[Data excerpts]
*** Begin section ***

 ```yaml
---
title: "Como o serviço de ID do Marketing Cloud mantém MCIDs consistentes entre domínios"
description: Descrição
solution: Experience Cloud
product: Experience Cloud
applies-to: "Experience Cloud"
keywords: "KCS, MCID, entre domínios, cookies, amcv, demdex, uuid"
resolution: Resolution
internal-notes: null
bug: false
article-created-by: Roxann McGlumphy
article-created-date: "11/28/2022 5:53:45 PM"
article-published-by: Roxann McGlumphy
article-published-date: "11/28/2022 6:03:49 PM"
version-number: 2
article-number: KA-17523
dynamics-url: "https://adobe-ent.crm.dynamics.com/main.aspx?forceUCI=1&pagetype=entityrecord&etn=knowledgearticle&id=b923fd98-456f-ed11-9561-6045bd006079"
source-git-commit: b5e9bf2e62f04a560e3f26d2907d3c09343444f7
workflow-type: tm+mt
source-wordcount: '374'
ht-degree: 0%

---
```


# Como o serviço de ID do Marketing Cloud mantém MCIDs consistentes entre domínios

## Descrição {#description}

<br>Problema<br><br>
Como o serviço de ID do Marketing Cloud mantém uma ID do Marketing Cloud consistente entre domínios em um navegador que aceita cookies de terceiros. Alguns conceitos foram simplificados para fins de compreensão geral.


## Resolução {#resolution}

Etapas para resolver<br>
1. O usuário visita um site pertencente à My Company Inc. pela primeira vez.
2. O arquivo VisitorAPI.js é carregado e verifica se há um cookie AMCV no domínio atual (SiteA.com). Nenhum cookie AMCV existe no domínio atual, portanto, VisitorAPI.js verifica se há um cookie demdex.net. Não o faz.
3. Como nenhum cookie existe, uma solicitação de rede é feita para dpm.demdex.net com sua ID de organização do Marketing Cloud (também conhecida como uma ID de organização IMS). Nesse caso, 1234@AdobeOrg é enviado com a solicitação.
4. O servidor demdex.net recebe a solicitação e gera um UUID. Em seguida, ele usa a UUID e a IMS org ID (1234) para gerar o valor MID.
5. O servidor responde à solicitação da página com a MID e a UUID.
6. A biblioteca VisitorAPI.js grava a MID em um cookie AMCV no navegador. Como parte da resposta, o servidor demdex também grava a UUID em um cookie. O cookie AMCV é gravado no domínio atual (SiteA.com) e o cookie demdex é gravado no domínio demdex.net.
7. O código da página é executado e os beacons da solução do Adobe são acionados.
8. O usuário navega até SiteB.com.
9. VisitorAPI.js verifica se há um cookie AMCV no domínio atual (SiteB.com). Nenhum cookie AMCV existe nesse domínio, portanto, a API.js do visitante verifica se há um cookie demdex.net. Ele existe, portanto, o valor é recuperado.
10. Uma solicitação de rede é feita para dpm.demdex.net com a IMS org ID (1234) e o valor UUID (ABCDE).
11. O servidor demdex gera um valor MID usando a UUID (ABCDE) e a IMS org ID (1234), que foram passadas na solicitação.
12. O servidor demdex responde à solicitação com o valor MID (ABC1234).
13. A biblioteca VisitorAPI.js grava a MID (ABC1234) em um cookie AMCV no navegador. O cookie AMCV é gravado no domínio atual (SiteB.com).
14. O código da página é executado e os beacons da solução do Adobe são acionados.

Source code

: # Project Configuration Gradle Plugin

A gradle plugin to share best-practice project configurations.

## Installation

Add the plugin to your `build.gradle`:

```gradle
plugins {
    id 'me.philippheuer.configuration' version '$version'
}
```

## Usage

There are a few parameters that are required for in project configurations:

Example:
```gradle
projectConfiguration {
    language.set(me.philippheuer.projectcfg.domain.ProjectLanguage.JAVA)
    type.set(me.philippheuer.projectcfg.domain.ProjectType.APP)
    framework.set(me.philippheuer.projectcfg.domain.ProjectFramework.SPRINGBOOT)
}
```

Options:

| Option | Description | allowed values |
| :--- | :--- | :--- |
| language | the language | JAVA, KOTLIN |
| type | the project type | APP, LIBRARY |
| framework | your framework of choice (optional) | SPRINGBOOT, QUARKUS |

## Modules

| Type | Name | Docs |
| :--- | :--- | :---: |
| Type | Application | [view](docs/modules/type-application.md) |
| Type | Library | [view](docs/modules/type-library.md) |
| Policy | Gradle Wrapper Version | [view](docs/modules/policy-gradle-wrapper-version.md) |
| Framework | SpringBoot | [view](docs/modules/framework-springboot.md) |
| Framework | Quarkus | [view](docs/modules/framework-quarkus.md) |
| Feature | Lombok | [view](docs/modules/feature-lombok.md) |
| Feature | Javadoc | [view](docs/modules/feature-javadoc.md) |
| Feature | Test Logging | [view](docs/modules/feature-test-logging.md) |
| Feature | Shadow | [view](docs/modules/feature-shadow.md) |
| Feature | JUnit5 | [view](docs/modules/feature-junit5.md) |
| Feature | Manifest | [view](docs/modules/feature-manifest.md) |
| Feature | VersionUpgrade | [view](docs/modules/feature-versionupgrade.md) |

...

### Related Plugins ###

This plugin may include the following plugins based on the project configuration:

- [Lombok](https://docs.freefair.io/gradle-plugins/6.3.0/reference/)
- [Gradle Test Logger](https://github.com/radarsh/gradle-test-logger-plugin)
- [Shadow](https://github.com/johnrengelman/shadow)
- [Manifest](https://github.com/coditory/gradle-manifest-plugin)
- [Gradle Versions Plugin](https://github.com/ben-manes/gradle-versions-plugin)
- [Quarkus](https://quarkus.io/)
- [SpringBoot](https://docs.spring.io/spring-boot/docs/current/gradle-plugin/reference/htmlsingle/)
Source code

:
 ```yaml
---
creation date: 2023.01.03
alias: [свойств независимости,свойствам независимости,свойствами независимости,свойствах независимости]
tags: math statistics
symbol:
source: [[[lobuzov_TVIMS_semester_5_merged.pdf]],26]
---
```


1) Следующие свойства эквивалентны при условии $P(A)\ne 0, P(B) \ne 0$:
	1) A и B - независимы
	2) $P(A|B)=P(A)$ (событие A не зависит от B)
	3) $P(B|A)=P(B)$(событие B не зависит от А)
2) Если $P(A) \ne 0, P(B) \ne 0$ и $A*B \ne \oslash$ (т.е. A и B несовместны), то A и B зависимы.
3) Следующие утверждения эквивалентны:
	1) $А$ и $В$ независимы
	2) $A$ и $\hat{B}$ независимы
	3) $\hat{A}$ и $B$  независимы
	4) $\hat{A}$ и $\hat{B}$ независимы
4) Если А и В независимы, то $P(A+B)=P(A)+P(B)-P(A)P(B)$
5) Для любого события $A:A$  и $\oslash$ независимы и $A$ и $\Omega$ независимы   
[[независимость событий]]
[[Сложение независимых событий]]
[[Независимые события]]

*** End section ***

Your objective:
Search the data above for lines holding "published" and copy each of them.

Solution for this task:
article-published-by: Roxann McGlumphy
article-published-date: "11/28/2022 6:03:49 PM"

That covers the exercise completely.